• WHAT IS NEEDED
Your task is to filter the entries and copy every line containing the string "belly".

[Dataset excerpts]
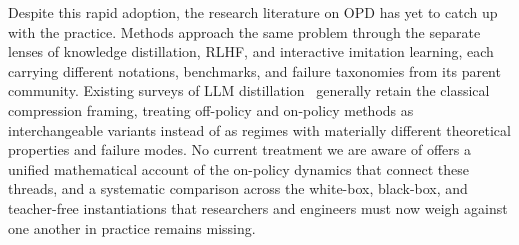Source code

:\documentclass{article} %
\begin{document}
Despite this rapid adoption, the research literature on OPD has yet to catch up with the practice. Methods approach the same problem through the separate lenses of knowledge distillation, RLHF, and interactive imitation learning, each carrying different notations, benchmarks, and failure taxonomies from its parent community. Existing surveys of LLM distillation~\citep{2402.13116} generally retain the classical compression framing, treating off-policy and on-policy methods as interchangeable variants instead of as regimes with materially different theoretical properties and failure modes. No current treatment we are aware of offers a unified mathematical account of the on-policy dynamics that connect these threads, and a systematic comparison across the white-box, black-box, and teacher-free instantiations that researchers and engineers must now weigh against one another in practice remains missing.
\end{document}
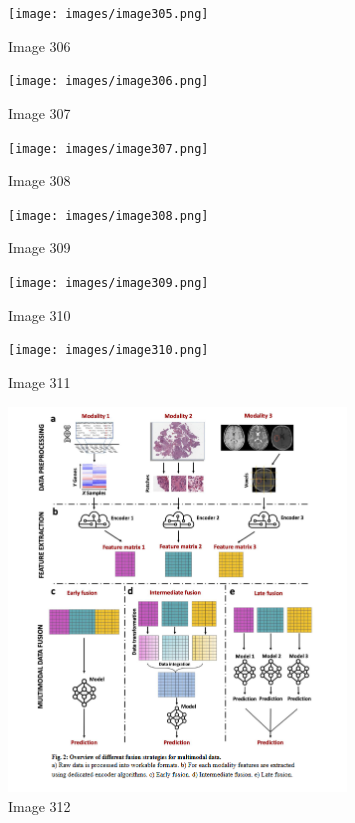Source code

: \documentclass{article}%
\begin{document}
%


\begin{figure}[h!]%
\centering%
\texttt{[image: images/image305.png]}%
\caption{Image 306}%
\end{figure}

%


\begin{figure}[h!]%
\centering%
\texttt{[image: images/image306.png]}%
\caption{Image 307}%
\end{figure}

%


\begin{figure}[h!]%
\centering%
\texttt{[image: images/image307.png]}%
\caption{Image 308}%
\end{figure}

%


\begin{figure}[h!]%
\centering%
\texttt{[image: images/image308.png]}%
\caption{Image 309}%
\end{figure}

%


\begin{figure}[h!]%
\centering%
\texttt{[image: images/image309.png]}%
\caption{Image 310}%
\end{figure}

%


\begin{figure}[h!]%
\centering%
\texttt{[image: images/image310.png]}%
\caption{Image 311}%
\end{figure}

%


\begin{figure}[h!]%
\centering%
\includegraphics[width=0.8\textwidth]{images/image311.png}%
\caption{Image 312}%
\end{figure}
\end{document}
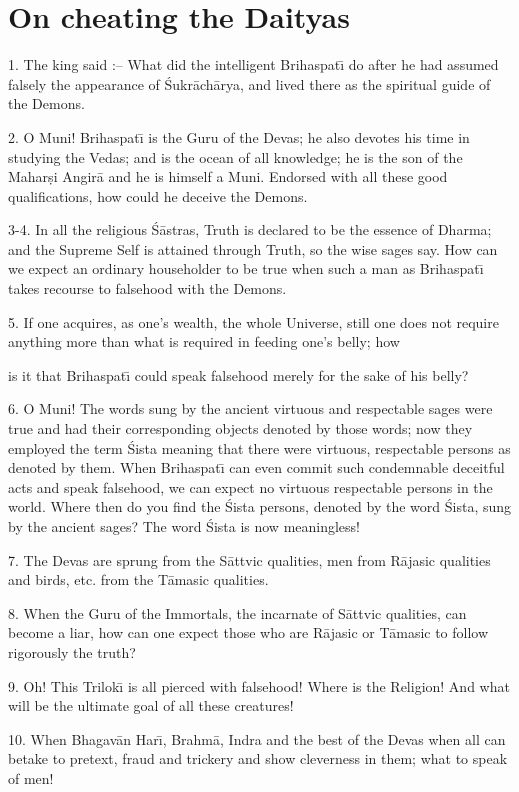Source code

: \chapter{On cheating the Daityas}

1. The king said :-- What did the intelligent Brihaspat\={\i} do after he had assumed falsely the appearance of \'Sukr\=ach\=arya, and lived there as the spiritual guide of the Demons.

2. O Muni! Brihaspat\={\i} is the Guru of the Devas; he also devotes his time in studying the Vedas; and is the ocean of all knowledge; he is the son of the Mahar\d{s}i Angir\=a and he is himself a Muni. Endorsed with all these good qualifications, how could he deceive the Demons.

3-4. In all the religious \'S\=astras, Truth is declared to be the essence of Dharma; and the Supreme Self is attained through Truth, so the wise sages say. How can we expect an ordinary householder to be true when such a man as Brihaspat\={\i} takes recourse to falsehood with the Demons.

5. If one acquires, as one's wealth, the whole Universe, still one does not require anything more than what is required in feeding one's belly; how

is it that Brihaspat\={\i} could speak falsehood merely for the sake of his belly?

6. O Muni! The words sung by the ancient virtuous and respectable sages were true and had their corresponding objects denoted by those words; now they employed the term \'Sista meaning that there were virtuous, respectable persons as denoted by them. When Brihaspat\={\i} can even commit such condemnable deceitful acts and speak falsehood, we can expect no virtuous respectable persons in the world. Where then do you find the \'Sista persons, denoted by the word \'Sista, sung by the ancient sages? The word \'Sista is now meaningless!

7. The Devas are sprung from the S\=attvic qualities, men from R\=ajasic qualities and birds, etc. from the T\=amasic qualities.

8. When the Guru of the Immortals, the incarnate of S\=attvic qualities, can become a liar, how can one expect those who are R\=ajasic or T\=amasic to follow rigorously the truth?

9. Oh! This Trilok\={\i} is all pierced with falsehood! Where is the Religion! And what will be the ultimate goal of all these creatures!

10. When Bhagav\=an Har\={\i}, Brahm\=a, Indra and the best of the Devas when all can betake to pretext, fraud and trickery and show cleverness in them; what to speak of men!

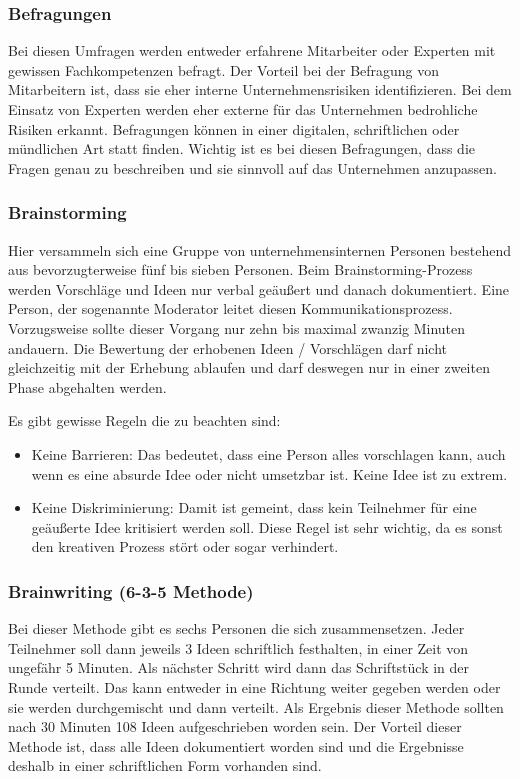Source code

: \subsubsection{Befragungen}
Bei diesen Umfragen werden entweder erfahrene Mitarbeiter oder Experten mit gewissen Fachkompetenzen befragt. Der Vorteil bei der Befragung von Mitarbeitern ist, dass sie eher interne Unternehmensrisiken identifizieren. Bei dem Einsatz von Experten werden eher externe für das Unternehmen bedrohliche Risiken erkannt. Befragungen können in einer digitalen, schriftlichen oder mündlichen Art statt finden.
Wichtig ist es bei diesen Befragungen, dass die Fragen genau zu beschreiben und sie sinnvoll auf das Unternehmen anzupassen.

\subsubsection{Brainstorming}
Hier versammeln sich eine Gruppe von unternehmensinternen Personen bestehend aus bevorzugterweise fünf bis sieben Personen. 
Beim Brainstorming-Prozess werden Vorschläge und Ideen nur verbal geäußert und danach dokumentiert. Eine Person, der sogenannte Moderator leitet diesen Kommunikationsprozess. Vorzugsweise sollte dieser Vorgang nur zehn bis maximal zwanzig Minuten andauern.
Die Bewertung der erhobenen Ideen / Vorschlägen darf nicht gleichzeitig mit der Erhebung ablaufen und darf deswegen nur in einer zweiten Phase abgehalten werden.

Es gibt gewisse Regeln die zu beachten sind:
\begin{itemize}
	\item Keine Barrieren: Das bedeutet, dass eine Person alles vorschlagen kann, auch wenn es eine absurde Idee oder nicht umsetzbar ist. Keine Idee ist zu extrem.
	\item Keine Diskriminierung: Damit ist gemeint, dass kein Teilnehmer für eine geäußerte Idee kritisiert werden soll. Diese Regel ist sehr wichtig, da es sonst den kreativen Prozess stört oder sogar verhindert.
\end{itemize}

\subsubsection{Brainwriting (6-3-5 Methode)}
Bei dieser Methode gibt es sechs Personen die sich zusammensetzen. Jeder Teilnehmer soll dann jeweils 3 Ideen schriftlich festhalten, in einer Zeit von ungefähr 5 Minuten.
Als nächster Schritt wird dann das Schriftstück in der Runde verteilt. Das kann entweder in eine Richtung weiter gegeben werden oder sie werden durchgemischt und dann verteilt. 
Als Ergebnis dieser Methode sollten nach 30 Minuten 108 Ideen aufgeschrieben worden sein.
Der Vorteil dieser Methode ist, dass alle Ideen dokumentiert worden sind und die Ergebnisse deshalb in einer schriftlichen Form vorhanden sind.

• TASK RESULT
5. If one acquires, as one's wealth, the whole Universe, still one does not require anything more than what is required in feeding one's belly; how
is it that Brihaspat\={\i} could speak falsehood merely for the sake of his belly?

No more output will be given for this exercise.